**What you will do:**
Filter the entries and keep only the lines where the string "code" appears.

**Exercise data:**
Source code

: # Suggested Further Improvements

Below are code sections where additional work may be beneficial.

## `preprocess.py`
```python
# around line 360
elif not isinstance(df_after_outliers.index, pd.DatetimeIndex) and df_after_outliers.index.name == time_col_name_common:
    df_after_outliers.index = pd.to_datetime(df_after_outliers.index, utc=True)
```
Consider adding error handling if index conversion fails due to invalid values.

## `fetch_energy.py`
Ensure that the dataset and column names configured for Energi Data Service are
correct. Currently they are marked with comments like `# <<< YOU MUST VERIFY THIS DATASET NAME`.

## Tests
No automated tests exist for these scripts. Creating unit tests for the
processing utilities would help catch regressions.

**Task output:**
Source code
Below are code sections where additional work may be beneficial.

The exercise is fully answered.